A la une
Règles de procédure – Recours administratifs – date d’envoi
Extension de la règle du « cachet de la Poste faisant foi » aux recours administratifs
Par une décision du 30 juin 2025, le Conseil d’État opère un revirement de jurisprudence en jugeant que, sauf disposition contraire, la date d’expédition d’un recours administratif gracieux ou hiérarchique – et non plus sa date de réception – doit désormais être prise en compte pour apprécier s’il interrompt valablement le délai de recours contentieux.
Il aligne ainsi le régime des recours non obligatoires sur celui des RAPO, pour lesquels cette règle s’appliquait déjà (CE, 25 juill. 2005, Houdelette, n° 271916).
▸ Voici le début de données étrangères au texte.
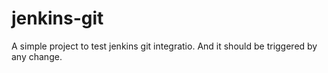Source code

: # jenkins-git
A simple project to test jenkins git integratio.
And it should be triggered by any change.

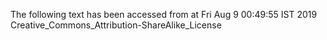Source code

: The following text has been accessed from at Fri Aug 9 00:49:55 IST 2019
Creative_Commons_Attribution-ShareAlike_License
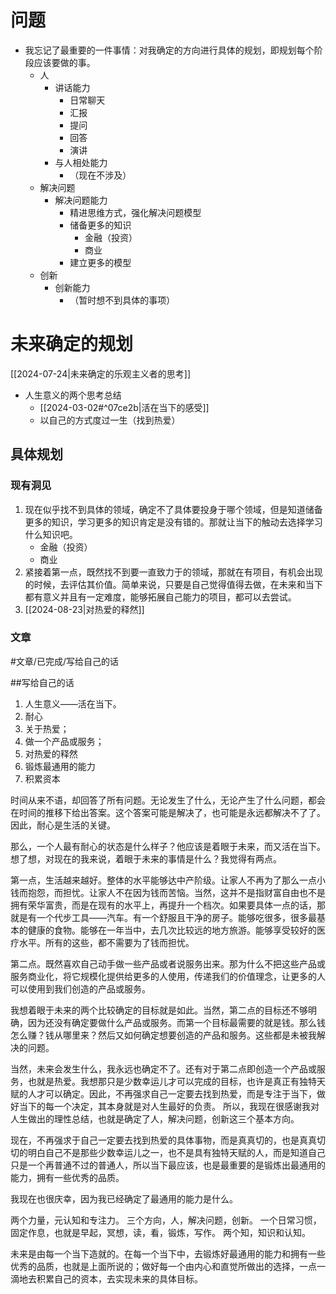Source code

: # 问题

 - 我忘记了最重要的一件事情：对我确定的方向进行具体的规划，即规划每个阶段应该要做的事。
	- 人
		-  讲话能力
			- 日常聊天
			- 汇报
			- 提问
			- 回答
			- 演讲
		- 与人相处能力
			- （现在不涉及）
	- 解决问题
		- 解决问题能力
			- 精进思维方式，强化解决问题模型
			- 储备更多的知识
				- 金融（投资）
				- 商业
			- 建立更多的模型
	- 创新 
		- 创新能力
			- （暂时想不到具体的事项）

# 未来确定的规划

[[2024-07-24|未来确定的乐观主义者的思考]] 
- 人生意义的两个思考总结
	- [[2024-03-02#^07ce2b|活在当下的感受]] 
	-  以自己的方式度过一生（找到热爱）

## 具体规划

### 现有洞见

1. 现在似乎找不到具体的领域，确定不了具体要投身于哪个领域，但是知道储备更多的知识，学习更多的知识肯定是没有错的。那就让当下的触动去选择学习什么知识吧。
	- 金融（投资）
	- 商业
2. 紧接着第一点，既然找不到要一直致力于的领域，那就在有项目，有机会出现的时候，去评估其价值。简单来说，只要是自己觉得值得去做，在未来和当下都有意义并且有一定难度，能够拓展自己能力的项目，都可以去尝试。
3. [[2024-08-23|对热爱的释然]] 

### 文章
#文章/已完成/写给自己的话

##写给自己的话

1. 人生意义——活在当下。
2. 耐心
3. 关于热爱；
4. 做一个产品或服务；
5. 对热爱的释然
6. 锻炼最通用的能力
7. 积累资本

时间从来不语，却回答了所有问题。无论发生了什么，无论产生了什么问题，都会在时间的推移下给出答案。这个答案可能是解决了，也可能是永远都解决不了了。因此，耐心是生活的关键。

那么，一个人最有耐心的状态是什么样子？他应该是着眼于未来，而又活在当下。想了想，对现在的我来说，着眼于未来的事情是什么？我觉得有两点。

第一点，生活越来越好。整体的水平能够达中产阶级。让家人不再为了那么一点小钱而抱怨，而担忧。让家人不在因为钱而苦恼。当然，这并不是指财富自由也不是拥有荣华富贵，而是在现有的水平上，再提升一个档次。如果要具体一点的话，那就是有一个代步工具——汽车。有一个舒服且干净的房子。能够吃很多，很多最基本的健康的食物。能够在一年当中，去几次比较远的地方旅游。能够享受较好的医疗水平。所有的这些，都不需要为了钱而担忧。

第二点。既然喜欢自己动手做一些产品或者说服务出来。那为什么不把这些产品或服务商业化，将它规模化提供给更多的人使用，传递我们的价值理念，让更多的人可以使用到我们创造的产品或服务。

我想着眼于未来的两个比较确定的目标就是如此。当然，第二点的目标还不够明确，因为还没有确定要做什么产品或服务。而第一个目标最需要的就是钱。那么钱怎么赚？钱从哪里来？然后又如何确定想要创造的产品和服务。这些都是未被我解决的问题。

当然，未来会发生什么，我永远也确定不了。还有对于第二点即创造一个产品或服务，也就是热爱。我想那只是少数幸运儿才可以完成的目标，也许是真正有独特天赋的人才可以确定。因此，不再强求自己一定要去找到热爱，而是专注于当下，做好当下的每一个决定，其本身就是对人生最好的负责。
所以，我现在很感谢我对人生做出的理性总结，也就是确定了人，解决问题，创新这三个基本方向。

现在，不再强求于自己一定要去找到热爱的具体事物，而是真真切的，也是真真切切的明白自己不是那些少数幸运儿之一，也不是具有独特天赋的人，而是知道自己只是一个再普通不过的普通人，所以当下最应该，也是最重要的是锻炼出最通用的能力，拥有一些优秀的品质。

我现在也很庆幸，因为我已经确定了最通用的能力是什么。

两个力量，元认知和专注力。
三个方向，人，解决问题，创新。
一个日常习惯，固定作息，也就是早起，冥想，读，看，锻炼，写作。
两个知，知识和认知。

未来是由每一个当下造就的。在每一个当下中，去锻炼好最通用的能力和拥有一些优秀的品质，也就是上面所说的；做好每一个由内心和直觉所做出的选择，一点一滴地去积累自己的资本，去实现未来的具体目标。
Cette solution prolonge la décision Caire-Tetauru (CE, Sect., 13 mai 2024, n° 466541), qui avait reconnu cette règle pour les requêtes contentieuses adressées par voie postale. Le Conseil d’État met ainsi fin à l’asymétrie de traitement entre les différents types de recours, dans un souci de sécurité juridique et de cohérence procédurale.
ENERGIE / ENVIRONNEMENT
Éolien
Etude d’impact : les effets cumulés des bruits engendrés par un parc éolien avec ceux d’une carrière voisine doivent être pris en compte alors même qu’il s’agit d’exploitants différents
La Cour administrative d’appel de Bordeaux avait jugé par une décision du 30 janvier 2023 (n° 20BX00535), que l’étude d’impact d’un projet éolien n’avait pas à prendre en compte les effets cumulés des bruits engendrés par les éoliennes avec ceux d’une carrière voisine, dès lors que la société pétitionnaire n’en est pas l’exploitante.
Par sa décision du 2 mai 2025, le Conseil d’Etat casse l’arrêt des Juges du fond pour erreur de droit et juge que les bruits d’installations classées voisines doivent être pris en compte dans la mesure des bruits ambiants de l’étude acoustique et au titre des effets cumulés alors même que les exploitants sont des sociétés distinctes.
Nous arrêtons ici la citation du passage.